The Continuation of the Passion of our Lord Jesus Christ According to St. Mark is complemented by the lesson from Isaiah 50. 5-9. It is one of the four “Suffering Servant Songs” as they are called. An image in Isaiah about the suffering of Israel, a suffering which is seen to have a significance and a purpose, something redemptive, we might say, for the nations of the world, the intimacy and the character of the images of suffering have also been seen by Christians from the earliest times as ways of understanding the Passion of Christ.

Mark’s account of the Passion and this lesson in turn amplify our understanding of the lessons at the Offices of Morning Prayer and Evening Prayer from Isaiah 42. 1-9, the first of the Suffering Servant Songs, from Wisdom 2.1, 12-end about the betrayal of the righteous man by our human wickedness in “reasoning unsoundly” and acting wickedly, and the readings from the fifteenth chapter of John’s Gospel.
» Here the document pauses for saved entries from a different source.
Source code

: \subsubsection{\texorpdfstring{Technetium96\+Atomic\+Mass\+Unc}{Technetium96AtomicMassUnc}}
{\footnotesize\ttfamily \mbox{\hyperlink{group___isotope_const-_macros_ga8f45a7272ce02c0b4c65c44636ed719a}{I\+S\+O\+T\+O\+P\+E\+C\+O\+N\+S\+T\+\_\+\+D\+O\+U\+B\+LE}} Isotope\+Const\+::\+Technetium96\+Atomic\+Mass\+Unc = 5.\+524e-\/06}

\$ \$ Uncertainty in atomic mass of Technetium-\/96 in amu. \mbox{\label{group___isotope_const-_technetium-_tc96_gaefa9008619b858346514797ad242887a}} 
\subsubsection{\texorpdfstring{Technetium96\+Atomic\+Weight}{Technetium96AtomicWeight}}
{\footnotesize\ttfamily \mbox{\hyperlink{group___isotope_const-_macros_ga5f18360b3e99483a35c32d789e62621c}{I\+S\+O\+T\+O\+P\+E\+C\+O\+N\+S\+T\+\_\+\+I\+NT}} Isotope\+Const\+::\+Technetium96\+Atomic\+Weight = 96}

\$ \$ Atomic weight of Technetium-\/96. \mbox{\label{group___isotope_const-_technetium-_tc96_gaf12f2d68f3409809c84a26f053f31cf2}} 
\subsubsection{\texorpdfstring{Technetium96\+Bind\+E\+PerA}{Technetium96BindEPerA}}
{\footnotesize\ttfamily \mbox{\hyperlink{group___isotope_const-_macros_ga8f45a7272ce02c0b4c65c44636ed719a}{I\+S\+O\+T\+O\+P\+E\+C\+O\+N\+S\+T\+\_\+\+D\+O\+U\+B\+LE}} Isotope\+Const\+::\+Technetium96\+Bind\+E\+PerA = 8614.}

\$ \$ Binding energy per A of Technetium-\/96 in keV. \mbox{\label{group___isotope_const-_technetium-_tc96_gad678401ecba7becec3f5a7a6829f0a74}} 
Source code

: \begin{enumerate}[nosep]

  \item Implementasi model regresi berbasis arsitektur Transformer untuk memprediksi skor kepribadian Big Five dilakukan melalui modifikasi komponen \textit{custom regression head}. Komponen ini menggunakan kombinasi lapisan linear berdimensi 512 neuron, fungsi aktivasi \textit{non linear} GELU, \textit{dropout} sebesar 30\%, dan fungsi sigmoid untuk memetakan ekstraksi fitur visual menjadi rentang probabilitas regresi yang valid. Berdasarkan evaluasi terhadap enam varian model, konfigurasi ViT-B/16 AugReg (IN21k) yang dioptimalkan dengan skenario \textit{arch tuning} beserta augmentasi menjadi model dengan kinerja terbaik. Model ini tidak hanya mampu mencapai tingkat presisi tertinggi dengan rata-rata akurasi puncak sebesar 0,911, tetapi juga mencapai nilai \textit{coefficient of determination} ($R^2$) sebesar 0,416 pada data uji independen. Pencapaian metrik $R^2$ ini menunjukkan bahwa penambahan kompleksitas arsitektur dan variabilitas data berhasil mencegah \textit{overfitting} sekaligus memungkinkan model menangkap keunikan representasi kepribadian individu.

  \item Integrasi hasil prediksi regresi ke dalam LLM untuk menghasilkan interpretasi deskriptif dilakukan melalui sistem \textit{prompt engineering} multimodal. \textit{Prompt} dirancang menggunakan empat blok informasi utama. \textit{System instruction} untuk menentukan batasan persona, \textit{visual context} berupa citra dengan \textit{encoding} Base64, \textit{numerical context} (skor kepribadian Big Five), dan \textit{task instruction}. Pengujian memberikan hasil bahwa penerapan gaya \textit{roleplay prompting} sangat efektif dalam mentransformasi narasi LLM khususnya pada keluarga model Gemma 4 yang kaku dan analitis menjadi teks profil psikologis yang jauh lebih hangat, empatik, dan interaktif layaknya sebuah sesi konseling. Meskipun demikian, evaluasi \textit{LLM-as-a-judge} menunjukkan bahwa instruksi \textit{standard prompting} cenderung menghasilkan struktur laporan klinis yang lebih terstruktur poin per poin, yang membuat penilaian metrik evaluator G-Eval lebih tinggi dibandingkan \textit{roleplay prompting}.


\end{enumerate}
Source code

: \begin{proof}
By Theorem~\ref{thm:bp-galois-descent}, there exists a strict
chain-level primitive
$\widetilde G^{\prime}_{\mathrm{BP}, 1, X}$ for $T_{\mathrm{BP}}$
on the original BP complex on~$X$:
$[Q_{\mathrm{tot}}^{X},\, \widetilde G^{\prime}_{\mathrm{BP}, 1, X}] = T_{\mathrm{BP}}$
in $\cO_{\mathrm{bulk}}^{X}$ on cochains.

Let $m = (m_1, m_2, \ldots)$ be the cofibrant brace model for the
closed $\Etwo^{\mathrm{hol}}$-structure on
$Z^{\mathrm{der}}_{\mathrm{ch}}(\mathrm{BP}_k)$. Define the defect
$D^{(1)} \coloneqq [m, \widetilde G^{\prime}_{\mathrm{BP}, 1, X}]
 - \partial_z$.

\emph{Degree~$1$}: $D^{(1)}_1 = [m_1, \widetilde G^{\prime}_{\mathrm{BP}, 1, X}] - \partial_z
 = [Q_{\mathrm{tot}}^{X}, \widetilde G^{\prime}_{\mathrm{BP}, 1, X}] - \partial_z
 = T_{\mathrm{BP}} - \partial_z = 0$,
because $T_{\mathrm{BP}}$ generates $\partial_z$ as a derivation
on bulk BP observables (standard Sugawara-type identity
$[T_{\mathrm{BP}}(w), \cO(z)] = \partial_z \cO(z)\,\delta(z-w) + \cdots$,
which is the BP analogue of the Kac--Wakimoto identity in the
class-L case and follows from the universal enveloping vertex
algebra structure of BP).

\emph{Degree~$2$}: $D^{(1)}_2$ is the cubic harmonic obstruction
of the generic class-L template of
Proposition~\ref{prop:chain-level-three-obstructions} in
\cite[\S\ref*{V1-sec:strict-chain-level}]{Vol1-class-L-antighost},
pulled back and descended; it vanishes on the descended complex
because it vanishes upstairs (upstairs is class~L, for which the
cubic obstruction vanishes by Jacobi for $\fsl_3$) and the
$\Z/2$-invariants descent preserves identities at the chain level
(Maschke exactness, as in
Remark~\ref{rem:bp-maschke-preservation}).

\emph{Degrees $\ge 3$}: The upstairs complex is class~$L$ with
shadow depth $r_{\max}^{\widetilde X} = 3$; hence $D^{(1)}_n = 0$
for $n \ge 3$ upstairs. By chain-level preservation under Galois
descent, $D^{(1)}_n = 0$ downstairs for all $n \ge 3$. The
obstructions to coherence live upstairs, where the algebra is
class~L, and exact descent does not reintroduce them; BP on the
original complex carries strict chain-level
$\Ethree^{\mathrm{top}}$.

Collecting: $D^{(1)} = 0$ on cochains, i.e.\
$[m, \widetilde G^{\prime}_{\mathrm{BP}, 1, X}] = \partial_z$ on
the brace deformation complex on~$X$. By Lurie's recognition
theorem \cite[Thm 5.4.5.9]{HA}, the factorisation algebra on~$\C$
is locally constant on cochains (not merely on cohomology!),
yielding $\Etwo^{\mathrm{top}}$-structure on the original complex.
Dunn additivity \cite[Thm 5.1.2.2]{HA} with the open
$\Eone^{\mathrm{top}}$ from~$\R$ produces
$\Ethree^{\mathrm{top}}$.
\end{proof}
That chapter presents us with one of the greatest of the so-called ‘I am’ sayings of Jesus where he says “I am the vine … ye are the branches … abide in me.” It signals the meaning of our life in Christ in and through his Passion. “Remember the word that I said to you,” Jesus says to us about service and about persecution. Even more, he commands us to “love one another” even in the face of the world’s hatred. Most tellingly, Jesus tells us that we his friends and that it belongs to friendship that we lay down our lives for one another. Sacrifice informs service and only so can we abide in love and discover joy. Strong words that help us in our “look[ing] upon him whom [we] have pierced.”

The continuation of the Passion focuses on the scene of Christ before Pilate, a further betrayal of justice as Pilate gives into the mentality of the mob and “delivers Jesus to be crucified.” But before his crucifixion we confront the equally hideous spectacle of Christ’s bring mocked and vilified. There is no end to human spite and viciousness, it seems, but how are we to understand it? Perhaps through the understanding of human evil that Wisdom identifies. It is about our hatred of the good, a mistake in reason to be sure since no one truly loves what is evil, it is always what we mistake to be somehow good, and yet Wisdom suggests to us a feature of our fallen humanity, namely, how willful we can be in our refusals of all that is right and true and good. We betray the very way in which we are made in the image of God. As Wisdom wonderfully notes “God created man for incorruption and made him in the image of his own eternity.” Envy is named here as one of the greatest forms of our betrayal of the image of God in us. “Through the devil’s envy death entered the world.”